ACTIVITY:
Every line in the data below that has the word "specified" should be returned.

DATA PROVIDED:
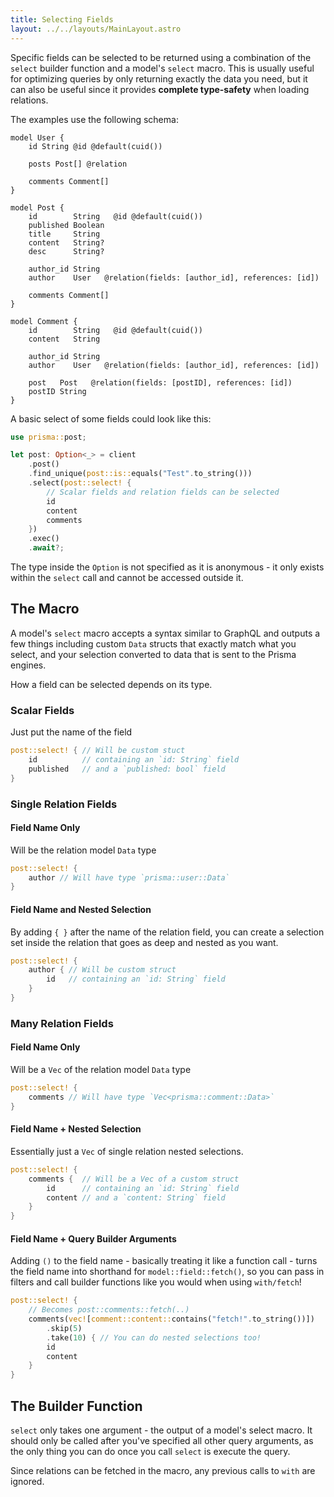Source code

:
 ```yaml
---
title: Selecting Fields
layout: ../../layouts/MainLayout.astro
---
```


Specific fields can be selected to be returned using a combination of the `select` builder function and a model's `select` macro.
This is usually useful for optimizing queries by only returning exactly the data you need,
but it can also be useful since it provides **complete type-safety** when loading relations.

The examples use the following schema:
```prisma
model User {
    id String @id @default(cuid())

    posts Post[] @relation

    comments Comment[]
}

model Post {
    id        String   @id @default(cuid())
    published Boolean
    title     String
    content   String?
    desc      String?

    author_id String
    author    User   @relation(fields: [author_id], references: [id])

    comments Comment[]
}

model Comment {
    id        String   @id @default(cuid())
    content   String

    author_id String
    author    User   @relation(fields: [author_id], references: [id])

    post   Post   @relation(fields: [postID], references: [id])
    postID String
}
```

A basic select of some fields could look like this:

```rust
use prisma::post;

let post: Option<_> = client
    .post()
    .find_unique(post::is::equals("Test".to_string()))
    .select(post::select! {
        // Scalar fields and relation fields can be selected
        id
        content
        comments
    })
    .exec()
    .await?;
```

The type inside the `Option` is not specified as it is anonymous -
it only exists within the `select` call and cannot be accessed outside it.

## The Macro

A model's `select` macro accepts a syntax similar to GraphQL and outputs a few things
including custom `Data` structs that exactly match what you select,
and your selection converted to data that is sent to the Prisma engines.

How a field can be selected depends on its type.

### Scalar Fields

Just put the name of the field

```rust
post::select! { // Will be custom stuct
    id          // containing an `id: String` field
    published   // and a `published: bool` field
}
```

### Single Relation Fields

#### Field Name Only

Will be the relation model `Data` type

```rust
post::select! {
    author // Will have type `prisma::user::Data`
}
```


#### Field Name and Nested Selection

By adding `{ }` after the name of the relation field,
you can create a selection set inside the relation that goes as deep and nested as you want.

```rust
post::select! {
    author { // Will be custom struct
        id   // containing an `id: String` field
    }
}
```

### Many Relation Fields

#### Field Name Only

Will be a `Vec` of the relation model `Data` type

```rust
post::select! {
    comments // Will have type `Vec<prisma::comment::Data>`
}
```

#### Field Name + Nested Selection

Essentially just a `Vec` of single relation nested selections.

```rust
post::select! {
    comments {  // Will be a Vec of a custom struct
        id      // containing an `id: String` field
        content // and a `content: String` field
    }
}
```

#### Field Name + Query Builder Arguments

Adding `()` to the field name - basically treating it like a function call - 
turns the field name into shorthand for `model::field::fetch()`, so you can pass in filters and call builder functions
like you would when using `with/fetch`!

```rust
post::select! {
    // Becomes post::comments::fetch(..)
    comments(vec![comment::content::contains("fetch!".to_string())])
        .skip(5)
        .take(10) { // You can do nested selections too!
        id
        content
    }
}
```

## The Builder Function

`select` only takes one argument - the output of a model's select macro. 
It should only be called after you've specified all other query arguments,
as the only thing you can do once you call `select` is execute the query.

Since relations can be fetched in the macro, any previous calls to `with` are ignored.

SOLUTION FOR THIS TASK:
The type inside the `Option` is not specified as it is anonymous -
It should only be called after you've specified all other query arguments,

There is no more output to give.